Warum auch Greise nicht weise werden

Neulich sprach ich mal wieder mit einem 66 jährigen Zeitreisenden – naja, eher ein Stressreisender! Er sagte mir als erstes, er habe keine Zeit! Das höre ich des öfteren von stressgeplagten Rentnern. Die meisten von ihnen haben ein sehr volles (wenn auch nicht immer erfülltes) Arbeitsleben hinter sich und sind nun in der wohlverdienten Rente. Aber Ruhe und Muße gönnen sie sich meistens nicht – ganz getreu einem Baumarkt-Werbeslogan: Es gibt immer was zu tun. Nun ist es ja richtig: wer rastet, der rostet. Und dazu kommt noch, dass die meisten Rentner heute rüstiger sind als die Lehrlinge des Mittelalters…

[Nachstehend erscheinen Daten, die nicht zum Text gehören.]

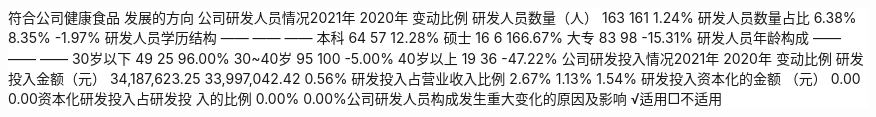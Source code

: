 符合公司健康食品
发展的方向
公司研发人员情况2021年
2020年
变动比例
研发人员数量（人）
163
161
1.24%
研发人员数量占比
6.38%
8.35%
-1.97%
研发人员学历结构
——
——
——
本科
64
57
12.28%
硕士
16
6
166.67%
大专
83
98
-15.31%
研发人员年龄构成
——
——
——
30岁以下
49
25
96.00%
30~40岁
95
100
-5.00%
40岁以上
19
36
-47.22%
公司研发投入情况2021年
2020年
变动比例
研发投入金额（元）
34,187,623.25
33,997,042.42
0.56%
研发投入占营业收入比例
2.67%
1.13%
1.54%
研发投入资本化的金额
（元）
0.00
0.00资本化研发投入占研发投
入的比例
0.00%
0.00%公司研发人员构成发生重大变化的原因及影响
√适用□不适用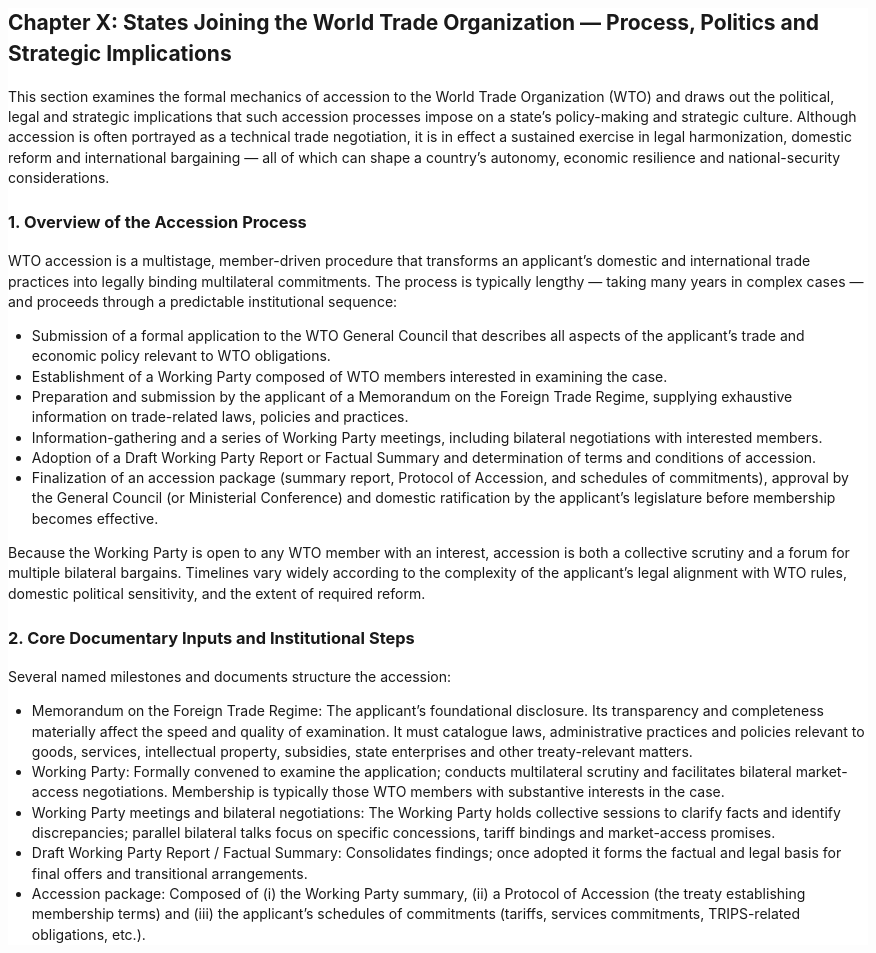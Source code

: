 
## Chapter X: States Joining the World Trade Organization — Process, Politics and Strategic Implications

This section examines the formal mechanics of accession to the World Trade Organization (WTO) and draws out the political, legal and strategic implications that such accession processes impose on a state’s policy-making and strategic culture. Although accession is often portrayed as a technical trade negotiation, it is in effect a sustained exercise in legal harmonization, domestic reform and international bargaining — all of which can shape a country’s autonomy, economic resilience and national-security considerations.

### 1. Overview of the Accession Process

WTO accession is a multistage, member-driven procedure that transforms an applicant’s domestic and international trade practices into legally binding multilateral commitments. The process is typically lengthy — taking many years in complex cases — and proceeds through a predictable institutional sequence:

- Submission of a formal application to the WTO General Council that describes all aspects of the applicant’s trade and economic policy relevant to WTO obligations.
- Establishment of a Working Party composed of WTO members interested in examining the case.
- Preparation and submission by the applicant of a Memorandum on the Foreign Trade Regime, supplying exhaustive information on trade-related laws, policies and practices.
- Information-gathering and a series of Working Party meetings, including bilateral negotiations with interested members.
- Adoption of a Draft Working Party Report or Factual Summary and determination of terms and conditions of accession.
- Finalization of an accession package (summary report, Protocol of Accession, and schedules of commitments), approval by the General Council (or Ministerial Conference) and domestic ratification by the applicant’s legislature before membership becomes effective.

Because the Working Party is open to any WTO member with an interest, accession is both a collective scrutiny and a forum for multiple bilateral bargains. Timelines vary widely according to the complexity of the applicant’s legal alignment with WTO rules, domestic political sensitivity, and the extent of required reform.

### 2. Core Documentary Inputs and Institutional Steps

Several named milestones and documents structure the accession:

- Memorandum on the Foreign Trade Regime: The applicant’s foundational disclosure. Its transparency and completeness materially affect the speed and quality of examination. It must catalogue laws, administrative practices and policies relevant to goods, services, intellectual property, subsidies, state enterprises and other treaty-relevant matters.
- Working Party: Formally convened to examine the application; conducts multilateral scrutiny and facilitates bilateral market-access negotiations. Membership is typically those WTO members with substantive interests in the case.
- Working Party meetings and bilateral negotiations: The Working Party holds collective sessions to clarify facts and identify discrepancies; parallel bilateral talks focus on specific concessions, tariff bindings and market-access promises.
- Draft Working Party Report / Factual Summary: Consolidates findings; once adopted it forms the factual and legal basis for final offers and transitional arrangements.
- Accession package: Composed of (i) the Working Party summary, (ii) a Protocol of Accession (the treaty establishing membership terms) and (iii) the applicant’s schedules of commitments (tariffs, services commitments, TRIPS-related obligations, etc.).
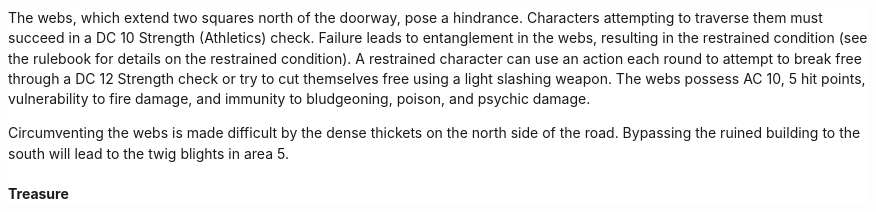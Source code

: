 The webs, which extend two squares north of the doorway, pose a hindrance. Characters attempting to traverse them must succeed in a DC 10 Strength (Athletics) check. Failure leads to entanglement in the webs, resulting in the restrained condition (see the rulebook for details on the restrained condition). A restrained character can use an action each round to attempt to break free through a DC 12 Strength check or try to cut themselves free using a light slashing weapon. The webs possess AC 10, 5 hit points, vulnerability to fire damage, and immunity to bludgeoning, poison, and psychic damage.

Circumventing the webs is made difficult by the dense thickets on the north side of the road. Bypassing the ruined building to the south will lead to the twig blights in area 5.

#### Treasure

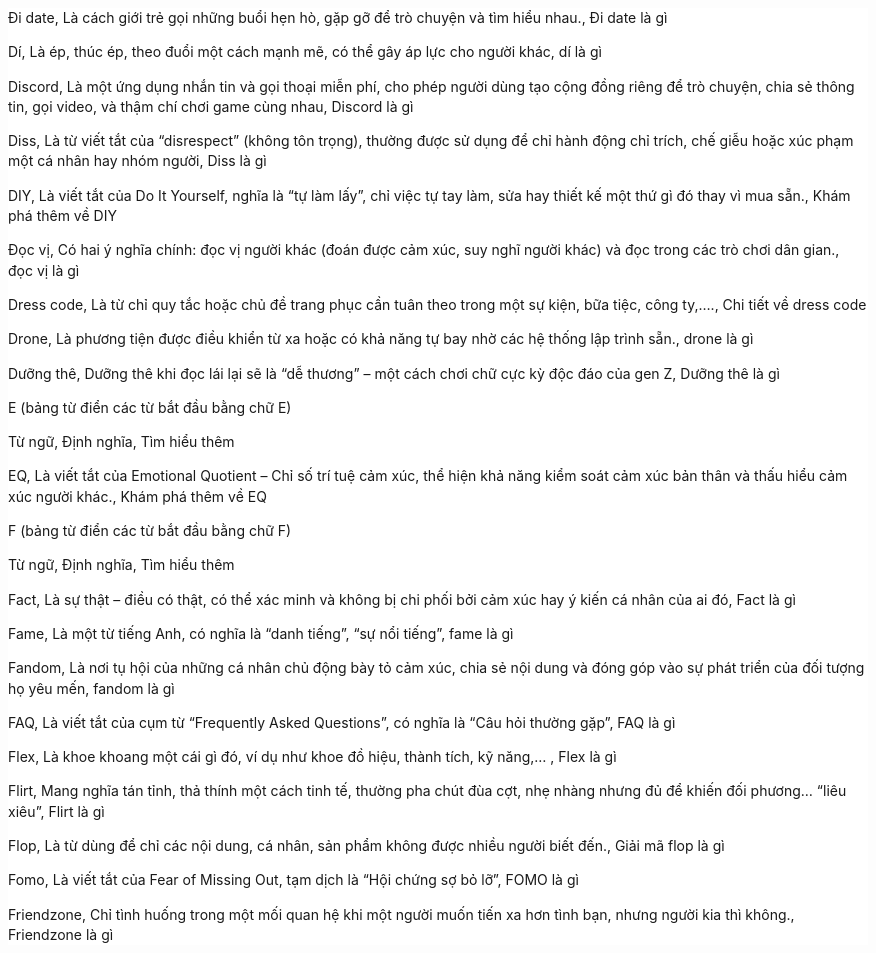 Đi date, Là cách giới trẻ gọi những buổi hẹn hò, gặp gỡ để trò chuyện và tìm hiểu nhau., Đi date là gì 

Dí, Là ép, thúc ép, theo đuổi một cách mạnh mẽ, có thể gây áp lực cho người khác, dí là gì 

Discord, Là một ứng dụng nhắn tin và gọi thoại miễn phí, cho phép người dùng tạo cộng đồng riêng để trò chuyện, chia sẻ thông tin, gọi video, và thậm chí chơi game cùng nhau, Discord là gì 

Diss, Là từ viết tắt của “disrespect” (không tôn trọng), thường được sử dụng để chỉ hành động chỉ trích, chế giễu hoặc xúc phạm một cá nhân hay nhóm người, Diss là gì 

DIY, Là viết tắt của Do It Yourself, nghĩa là “tự làm lấy”, chỉ việc tự tay làm, sửa hay thiết kế một thứ gì đó thay vì mua sẵn., Khám phá thêm về DIY 

Đọc vị, Có hai ý nghĩa chính: đọc vị người khác (đoán được cảm xúc, suy nghĩ người khác) và đọc trong các trò chơi dân gian., đọc vị là gì 

Dress code, Là từ chỉ quy tắc hoặc chủ đề trang phục cần tuân theo trong một sự kiện, bữa tiệc, công ty,…., Chi tiết về dress code 

Drone, Là phương tiện được điều khiển từ xa hoặc có khả năng tự bay nhờ các hệ thống lập trình sẵn., drone là gì 

Dưỡng thê, Dưỡng thê khi đọc lái lại sẽ là “dễ thương” – một cách chơi chữ cực kỳ độc đáo của gen Z, Dưỡng thê là gì 

E (bảng từ điển các từ bắt đầu bằng chữ E) 

Từ ngữ, Định nghĩa, Tìm hiểu thêm 

EQ, Là viết tắt của Emotional Quotient – Chỉ số trí tuệ cảm xúc, thể hiện khả năng kiểm soát cảm xúc bản thân và thấu hiểu cảm xúc người khác., Khám phá thêm về EQ 

F (bảng từ điển các từ bắt đầu bằng chữ F) 

Từ ngữ, Định nghĩa, Tìm hiểu thêm 

Fact, Là sự thật – điều có thật, có thể xác minh và không bị chi phối bởi cảm xúc hay ý kiến cá nhân của ai đó, Fact là gì 

Fame, Là một từ tiếng Anh, có nghĩa là “danh tiếng”, “sự nổi tiếng”, fame là gì 

Fandom, Là nơi tụ hội của những cá nhân chủ động bày tỏ cảm xúc, chia sẻ nội dung và đóng góp vào sự phát triển của đối tượng họ yêu mến, fandom là gì 

FAQ, Là viết tắt của cụm từ “Frequently Asked Questions”, có nghĩa là “Câu hỏi thường gặp”, FAQ là gì  

Flex, Là khoe khoang một cái gì đó, ví dụ như khoe đồ hiệu, thành tích, kỹ năng,… , Flex là gì 

Flirt, Mang nghĩa tán tỉnh, thả thính một cách tinh tế, thường pha chút đùa cợt, nhẹ nhàng nhưng đủ để khiến đối phương… “liêu xiêu”, Flirt là gì 

Flop, Là từ dùng để chỉ các nội dung, cá nhân, sản phẩm không được nhiều người biết đến., Giải mã flop là gì 

Fomo, Là viết tắt của Fear of Missing Out, tạm dịch là “Hội chứng sợ bỏ lỡ”, FOMO là gì 

Friendzone, Chỉ tình huống trong một mối quan hệ khi một người muốn tiến xa hơn tình bạn, nhưng người kia thì không., Friendzone là gì 
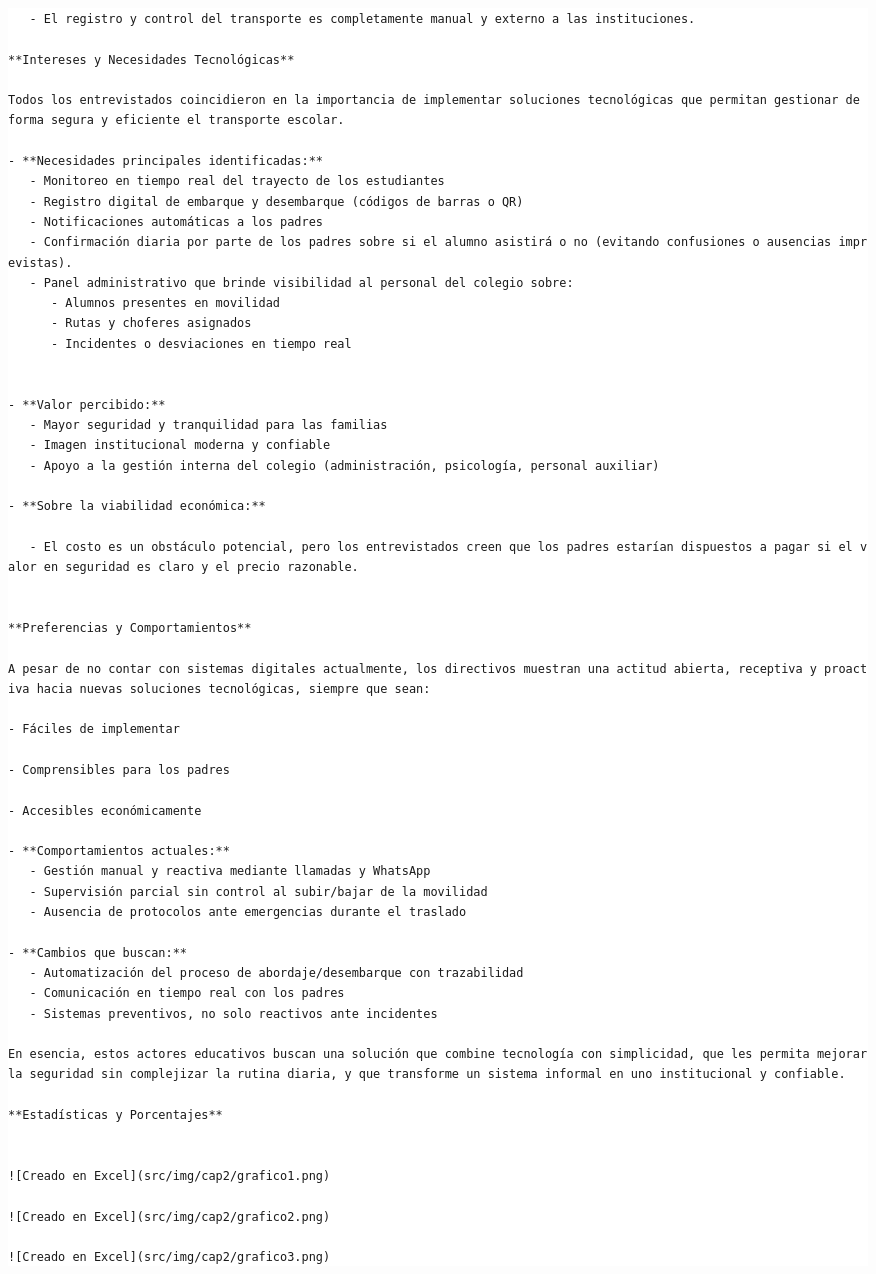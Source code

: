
 ```
   - El registro y control del transporte es completamente manual y externo a las instituciones.

**Intereses y Necesidades Tecnológicas**

Todos los entrevistados coincidieron en la importancia de implementar soluciones tecnológicas que permitan gestionar de forma segura y eficiente el transporte escolar.

- **Necesidades principales identificadas:**
   - Monitoreo en tiempo real del trayecto de los estudiantes
   - Registro digital de embarque y desembarque (códigos de barras o QR)
   - Notificaciones automáticas a los padres
   - Confirmación diaria por parte de los padres sobre si el alumno asistirá o no (evitando confusiones o ausencias imprevistas).
   - Panel administrativo que brinde visibilidad al personal del colegio sobre:
      - Alumnos presentes en movilidad
      - Rutas y choferes asignados
      - Incidentes o desviaciones en tiempo real


- **Valor percibido:**
   - Mayor seguridad y tranquilidad para las familias
   - Imagen institucional moderna y confiable
   - Apoyo a la gestión interna del colegio (administración, psicología, personal auxiliar)

- **Sobre la viabilidad económica:**

   - El costo es un obstáculo potencial, pero los entrevistados creen que los padres estarían dispuestos a pagar si el valor en seguridad es claro y el precio razonable.


**Preferencias y Comportamientos**

A pesar de no contar con sistemas digitales actualmente, los directivos muestran una actitud abierta, receptiva y proactiva hacia nuevas soluciones tecnológicas, siempre que sean:

- Fáciles de implementar  

- Comprensibles para los padres  

- Accesibles económicamente  

- **Comportamientos actuales:**
   - Gestión manual y reactiva mediante llamadas y WhatsApp
   - Supervisión parcial sin control al subir/bajar de la movilidad
   - Ausencia de protocolos ante emergencias durante el traslado

- **Cambios que buscan:**
   - Automatización del proceso de abordaje/desembarque con trazabilidad
   - Comunicación en tiempo real con los padres
   - Sistemas preventivos, no solo reactivos ante incidentes

En esencia, estos actores educativos buscan una solución que combine tecnología con simplicidad, que les permita mejorar la seguridad sin complejizar la rutina diaria, y que transforme un sistema informal en uno institucional y confiable.

**Estadísticas y Porcentajes**


![Creado en Excel](src/img/cap2/grafico1.png)

![Creado en Excel](src/img/cap2/grafico2.png)

![Creado en Excel](src/img/cap2/grafico3.png)
```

Aber was ist mit LEBEN, ZEIT haben, ENTSCHLEUNIGUNG, BESINNUNG, RUHE und FRIEDEN? Keine Zeit!

So kann man nicht weise sein, sondern nur tot – und das auch noch wärend man lebt!

Daher sind mir die Worte aus Psalm 90 immer wieder eine Ermahnung und Ermutigung:

Herr, eine Zuflucht bist du uns gewesen, wo man sicher wohnen kann, du warst es für uns durch alle Generationen. 2 Ehe die Berge geboren wurden, ehe du die Erde mit ihren Lebensräumen hervorbrachtest – da warst du, Gott, schon da von Ewigkeit zu Ewigkeit. 3 Die sterblichen Menschen lässt du zu Staub werden und sprichst: »Kehrt ´zum Staub` zurück, ihr Menschenkinder!« 4 Denn tausend Jahre sind in deinen Augen so kurz wie ein gerade vergangener Tag – sie sind nicht länger als ein paar Stunden in der Nacht. 5 Du reißt die Menschen aus dem Leben, sie entschlafen, sie sind so vergänglich wie frisch emporgewachsenes Gras, 6 das am Morgen sprießt und blüht und am Abend welkt und verdorrt. 7 Ja, wir vergehen durch deinen Grimm, wir erschrecken, wenn dein Zorn uns trifft. 8 Du führst dir unsere Vergehen vor Augen, selbst unsere verborgenen Sünden kommen vor dir ans Licht. 9 Ach, alle unsere Tage schwinden dahin, weil dein Zorn auf uns lastet, wir durchleben unsere Jahre so rasch, als wären sie ein kurzer Seufzer. 10 Unser Leben dauert siebzig Jahre, und wenn wir noch Kraft haben, dann auch achtzig Jahre. Und was uns daran so wichtig erschien, ist letztlich nur Mühe und trügerische Sicherheit. Denn schnell eilen unsere Tage vorüber, als flögen wir davon. 11 Wer aber erkennt wirklich, wie gewaltig dein Zorn und dein Grimm ist? Wer begreift, welche Ehrfurcht dir gebührt? 12 Lehre uns zu bedenken, wie wenig Lebenstage uns bleiben, damit wir ein Herz voll Weisheit erlangen! 13 Herr, wende dich ´uns` wieder zu! Wie lange ´hält dein Zorn noch an`? Erbarme dich über alle, die dir dienen! 14 Schenk uns schon am Morgen deine reiche Gnade! Dann werden wir jubeln und uns freuen unser Leben lang. 15 Erfreue uns nun eben so viele Tage, wie du uns ´bisher` gedemütigt hast – für die Jahre, in denen wir Schlimmes erleben mussten, gib uns nun gute Jahre! 16 Lass deine Diener dein mächtiges Handeln erleben, über ihren Kindern lass deine Herrlichkeit sichtbar werden! 17 So zeige sich nun an uns die Freundlichkeit des Herrn, unseres Gottes! Gib dem Bestand, was wir mit eigenen Händen tun, ja, fördere unserer Hände Arbeit!